1) Which method is the most commonly taught in the US and Canada? Europe? etc...


In the U.S., there's Vaganova, Cecchetti, RAD and Balanchine (which, although Mel's right that he never codified his technique, is now being taught as a technique; the same thing happened with Bournonville. The "Bournonville Schools" were assembled by his pupils). I don't know the proportions -- perhaps some teachers do.

2) If you learn one method, is it difficult to learn another? Do most dancers master only one, or more?

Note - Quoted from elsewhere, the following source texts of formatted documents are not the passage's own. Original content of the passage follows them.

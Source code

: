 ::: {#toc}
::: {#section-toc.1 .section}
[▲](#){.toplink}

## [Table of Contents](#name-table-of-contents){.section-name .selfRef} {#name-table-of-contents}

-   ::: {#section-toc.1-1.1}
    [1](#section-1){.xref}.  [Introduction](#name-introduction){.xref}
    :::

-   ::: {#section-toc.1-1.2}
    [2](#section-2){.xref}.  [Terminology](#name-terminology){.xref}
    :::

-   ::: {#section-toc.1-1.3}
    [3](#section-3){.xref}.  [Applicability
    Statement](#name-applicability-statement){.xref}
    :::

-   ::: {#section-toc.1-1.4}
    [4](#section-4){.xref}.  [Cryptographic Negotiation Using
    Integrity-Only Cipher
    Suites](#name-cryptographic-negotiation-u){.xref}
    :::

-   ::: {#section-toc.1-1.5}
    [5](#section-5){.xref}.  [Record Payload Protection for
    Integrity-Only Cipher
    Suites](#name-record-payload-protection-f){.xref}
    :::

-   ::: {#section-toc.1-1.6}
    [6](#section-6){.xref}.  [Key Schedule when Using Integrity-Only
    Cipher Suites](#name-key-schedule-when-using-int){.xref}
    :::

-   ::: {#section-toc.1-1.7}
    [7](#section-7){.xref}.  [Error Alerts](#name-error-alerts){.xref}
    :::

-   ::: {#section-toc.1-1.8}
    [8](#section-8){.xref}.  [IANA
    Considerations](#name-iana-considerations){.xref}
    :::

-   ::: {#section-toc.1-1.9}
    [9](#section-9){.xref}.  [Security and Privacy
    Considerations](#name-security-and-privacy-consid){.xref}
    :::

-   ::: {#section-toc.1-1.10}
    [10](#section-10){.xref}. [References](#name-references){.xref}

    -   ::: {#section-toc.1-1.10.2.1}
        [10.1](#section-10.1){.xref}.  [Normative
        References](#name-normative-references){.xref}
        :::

To me, the best way to understand style is to think of it as an accent. An American may become fluent in French, but a Parisian will always be able to tell he's a foreigner. Same thing with dance. Today, everybody dances everything. Some dancers are trained in one method, but adapt to others when they get into a company.

3) Do companies hire dancers based on the method they learned? Is there a mix of stlyes within a company?

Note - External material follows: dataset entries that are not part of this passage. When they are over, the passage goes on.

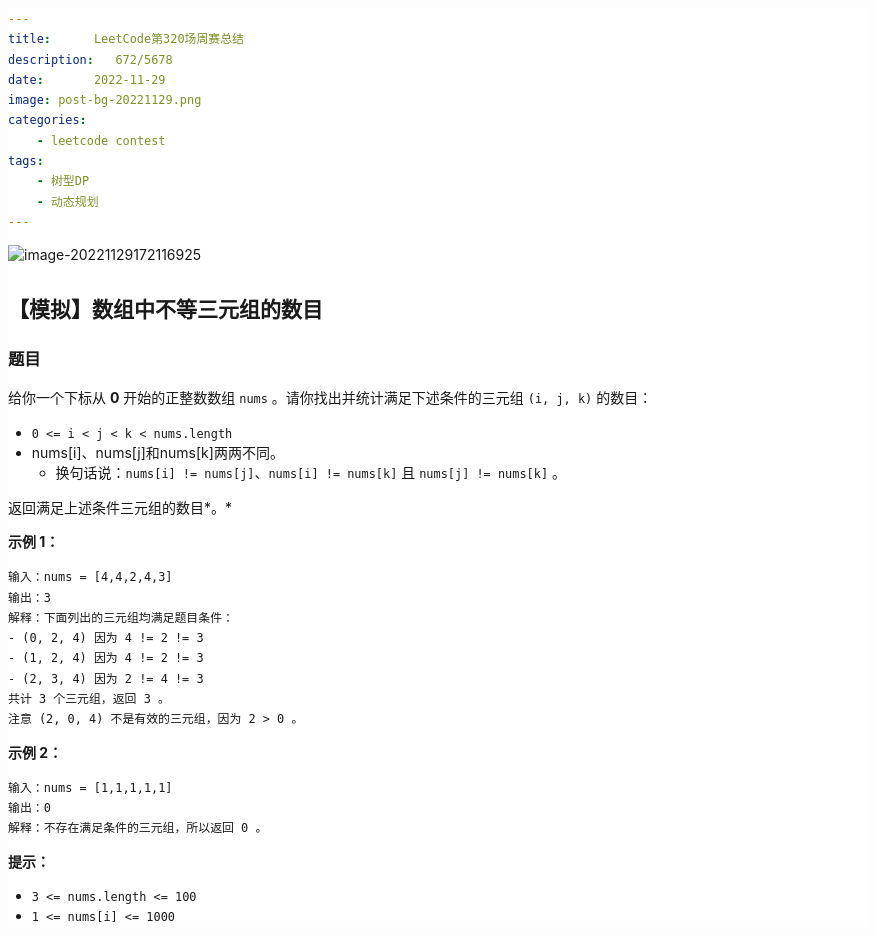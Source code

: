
```yaml
---
title:      LeetCode第320场周赛总结
description:   672/5678
date:       2022-11-29
image: post-bg-20221129.png
categories: 
    - leetcode contest
tags:
    - 树型DP
    - 动态规划
---
```


![image-20221129172116925](https://raw.githubusercontent.com/zezezeking/picturebed/main/image-20221129172116925.png)

## 【模拟】数组中不等三元组的数目

### 题目

给你一个下标从 **0** 开始的正整数数组 `nums` 。请你找出并统计满足下述条件的三元组 `(i, j, k)` 的数目：

- `0 <= i < j < k < nums.length`
- nums[i]、nums[j]和nums[k]两两不同。
  - 换句话说：`nums[i] != nums[j]`、`nums[i] != nums[k]` 且 `nums[j] != nums[k]` 。

返回满足上述条件三元组的数目*。*



**示例 1：**

```
输入：nums = [4,4,2,4,3]
输出：3
解释：下面列出的三元组均满足题目条件：
- (0, 2, 4) 因为 4 != 2 != 3
- (1, 2, 4) 因为 4 != 2 != 3
- (2, 3, 4) 因为 2 != 4 != 3
共计 3 个三元组，返回 3 。
注意 (2, 0, 4) 不是有效的三元组，因为 2 > 0 。
```

**示例 2：**

```
输入：nums = [1,1,1,1,1]
输出：0
解释：不存在满足条件的三元组，所以返回 0 。
```

 

**提示：**

- `3 <= nums.length <= 100`
- `1 <= nums[i] <= 1000`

I think this differs from company to company. In America today, I'd bet that almost every professional company is looking for dancers WITHOUT a distinctive style, because there's been a blending of styles in the past 25 years. Someone with pure training would stand out. NYCB looks for dancers who have been trained in their style -- and takes most of its members from their school. Some of those students may only have studied at SAB for a year, but have generally come from schools elsewhere who teach, if not Balanchine Style, something compatible with it.

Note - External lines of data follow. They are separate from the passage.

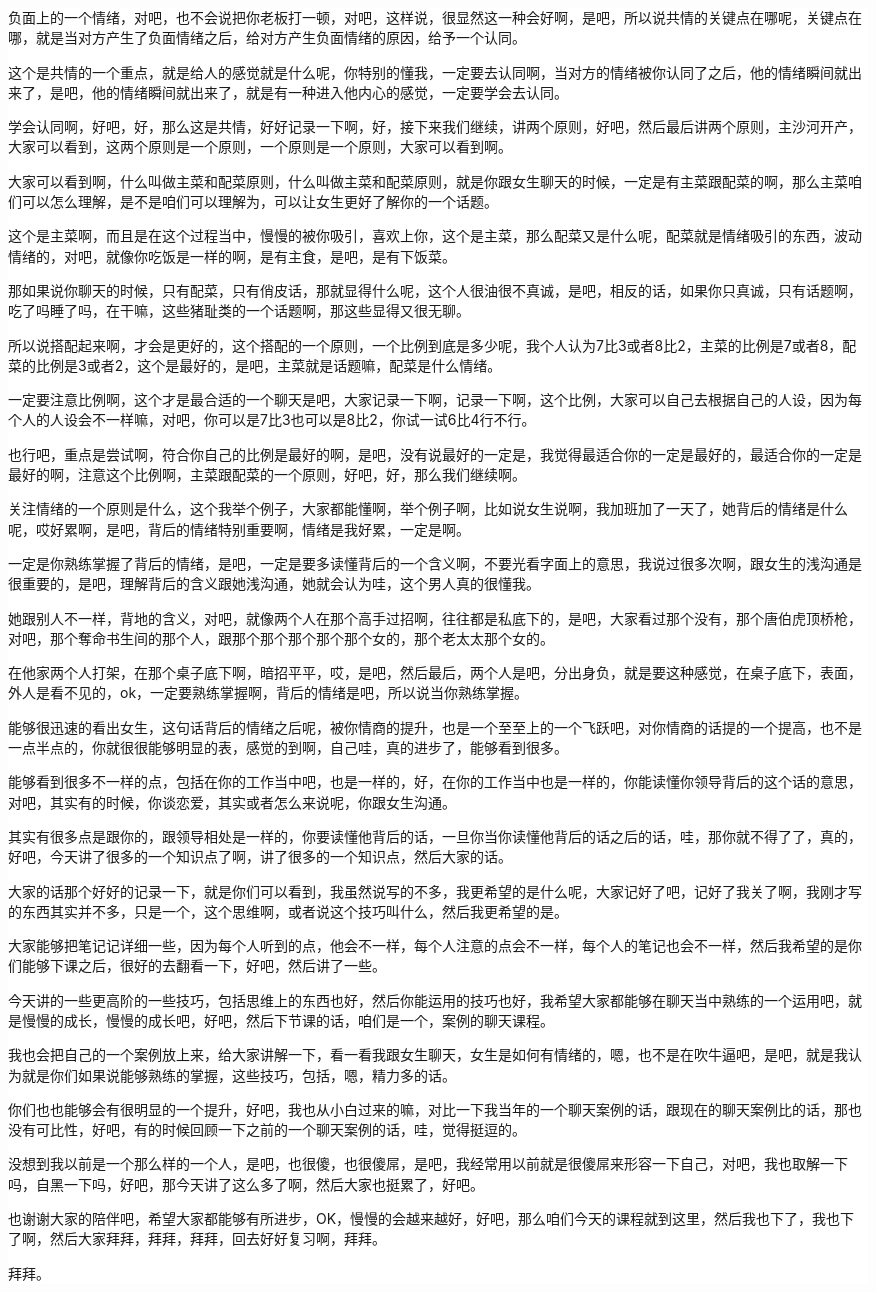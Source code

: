 负面上的一个情绪，对吧，也不会说把你老板打一顿，对吧，这样说，很显然这一种会好啊，是吧，所以说共情的关键点在哪呢，关键点在哪，就是当对方产生了负面情绪之后，给对方产生负面情绪的原因，给予一个认同。

这个是共情的一个重点，就是给人的感觉就是什么呢，你特别的懂我，一定要去认同啊，当对方的情绪被你认同了之后，他的情绪瞬间就出来了，是吧，他的情绪瞬间就出来了，就是有一种进入他内心的感觉，一定要学会去认同。

学会认同啊，好吧，好，那么这是共情，好好记录一下啊，好，接下来我们继续，讲两个原则，好吧，然后最后讲两个原则，主沙河开产，大家可以看到，这两个原则是一个原则，一个原则是一个原则，大家可以看到啊。

大家可以看到啊，什么叫做主菜和配菜原则，什么叫做主菜和配菜原则，就是你跟女生聊天的时候，一定是有主菜跟配菜的啊，那么主菜咱们可以怎么理解，是不是咱们可以理解为，可以让女生更好了解你的一个话题。

这个是主菜啊，而且是在这个过程当中，慢慢的被你吸引，喜欢上你，这个是主菜，那么配菜又是什么呢，配菜就是情绪吸引的东西，波动情绪的，对吧，就像你吃饭是一样的啊，是有主食，是吧，是有下饭菜。

那如果说你聊天的时候，只有配菜，只有俏皮话，那就显得什么呢，这个人很油很不真诚，是吧，相反的话，如果你只真诚，只有话题啊，吃了吗睡了吗，在干嘛，这些猪耻类的一个话题啊，那这些显得又很无聊。

所以说搭配起来啊，才会是更好的，这个搭配的一个原则，一个比例到底是多少呢，我个人认为7比3或者8比2，主菜的比例是7或者8，配菜的比例是3或者2，这个是最好的，是吧，主菜就是话题嘛，配菜是什么情绪。

一定要注意比例啊，这个才是最合适的一个聊天是吧，大家记录一下啊，记录一下啊，这个比例，大家可以自己去根据自己的人设，因为每个人的人设会不一样嘛，对吧，你可以是7比3也可以是8比2，你试一试6比4行不行。

也行吧，重点是尝试啊，符合你自己的比例是最好的啊，是吧，没有说最好的一定是，我觉得最适合你的一定是最好的，最适合你的一定是最好的啊，注意这个比例啊，主菜跟配菜的一个原则，好吧，好，那么我们继续啊。

关注情绪的一个原则是什么，这个我举个例子，大家都能懂啊，举个例子啊，比如说女生说啊，我加班加了一天了，她背后的情绪是什么呢，哎好累啊，是吧，背后的情绪特别重要啊，情绪是我好累，一定是啊。

一定是你熟练掌握了背后的情绪，是吧，一定是要多读懂背后的一个含义啊，不要光看字面上的意思，我说过很多次啊，跟女生的浅沟通是很重要的，是吧，理解背后的含义跟她浅沟通，她就会认为哇，这个男人真的很懂我。

她跟别人不一样，背地的含义，对吧，就像两个人在那个高手过招啊，往往都是私底下的，是吧，大家看过那个没有，那个唐伯虎顶桥枪，对吧，那个奪命书生间的那个人，跟那个那个那个那个那个女的，那个老太太那个女的。

在他家两个人打架，在那个桌子底下啊，暗招平平，哎，是吧，然后最后，两个人是吧，分出身负，就是要这种感觉，在桌子底下，表面，外人是看不见的，ok，一定要熟练掌握啊，背后的情绪是吧，所以说当你熟练掌握。

能够很迅速的看出女生，这句话背后的情绪之后呢，被你情商的提升，也是一个至至上的一个飞跃吧，对你情商的话提的一个提高，也不是一点半点的，你就很很能够明显的表，感觉的到啊，自己哇，真的进步了，能够看到很多。

能够看到很多不一样的点，包括在你的工作当中吧，也是一样的，好，在你的工作当中也是一样的，你能读懂你领导背后的这个话的意思，对吧，其实有的时候，你谈恋爱，其实或者怎么来说呢，你跟女生沟通。

其实有很多点是跟你的，跟领导相处是一样的，你要读懂他背后的话，一旦你当你读懂他背后的话之后的话，哇，那你就不得了了，真的，好吧，今天讲了很多的一个知识点了啊，讲了很多的一个知识点，然后大家的话。

大家的话那个好好的记录一下，就是你们可以看到，我虽然说写的不多，我更希望的是什么呢，大家记好了吧，记好了我关了啊，我刚才写的东西其实并不多，只是一个，这个思维啊，或者说这个技巧叫什么，然后我更希望的是。

大家能够把笔记记详细一些，因为每个人听到的点，他会不一样，每个人注意的点会不一样，每个人的笔记也会不一样，然后我希望的是你们能够下课之后，很好的去翻看一下，好吧，然后讲了一些。

今天讲的一些更高阶的一些技巧，包括思维上的东西也好，然后你能运用的技巧也好，我希望大家都能够在聊天当中熟练的一个运用吧，就是慢慢的成长，慢慢的成长吧，好吧，然后下节课的话，咱们是一个，案例的聊天课程。

我也会把自己的一个案例放上来，给大家讲解一下，看一看我跟女生聊天，女生是如何有情绪的，嗯，也不是在吹牛逼吧，是吧，就是我认为就是你们如果说能够熟练的掌握，这些技巧，包括，嗯，精力多的话。

你们也也能够会有很明显的一个提升，好吧，我也从小白过来的嘛，对比一下我当年的一个聊天案例的话，跟现在的聊天案例比的话，那也没有可比性，好吧，有的时候回顾一下之前的一个聊天案例的话，哇，觉得挺逗的。

没想到我以前是一个那么样的一个人，是吧，也很傻，也很傻屌，是吧，我经常用以前就是很傻屌来形容一下自己，对吧，我也取解一下吗，自黑一下吗，好吧，那今天讲了这么多了啊，然后大家也挺累了，好吧。

也谢谢大家的陪伴吧，希望大家都能够有所进步，OK，慢慢的会越来越好，好吧，那么咱们今天的课程就到这里，然后我也下了，我也下了啊，然后大家拜拜，拜拜，拜拜，回去好好复习啊，拜拜。

拜拜。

4) How can a beginner watching a ballet tell the different styles apart when watching?

I don't think a beginner can. The differences are very subtle -- is the chest "pulled up" or relaxed? How are the hands held? If you're curious, go to an end of year show in your town -- the school will say what method they take, and you may well have an RAD, Vaganova and Cecchetti school to choose from.

Once upon a time, you could tell where a dancer was trained by looking at him -- and many people could tell who his teacher was. One of my favorite Balanchine quotes is what he said when he first saw Ruthanna Boris in class -- "Ah, a little Italian girl." I read that my first year of reading about ballet and was so jealous -- I wanted to be able to do that too smile.gif

5) Is one style more popular among professionals than recreational students? What method would the majority of professionals have been taught?

I can't add more than I said in question [1].

And anything else you can think that would educate me more=)

This is a good question -- other answers welcome.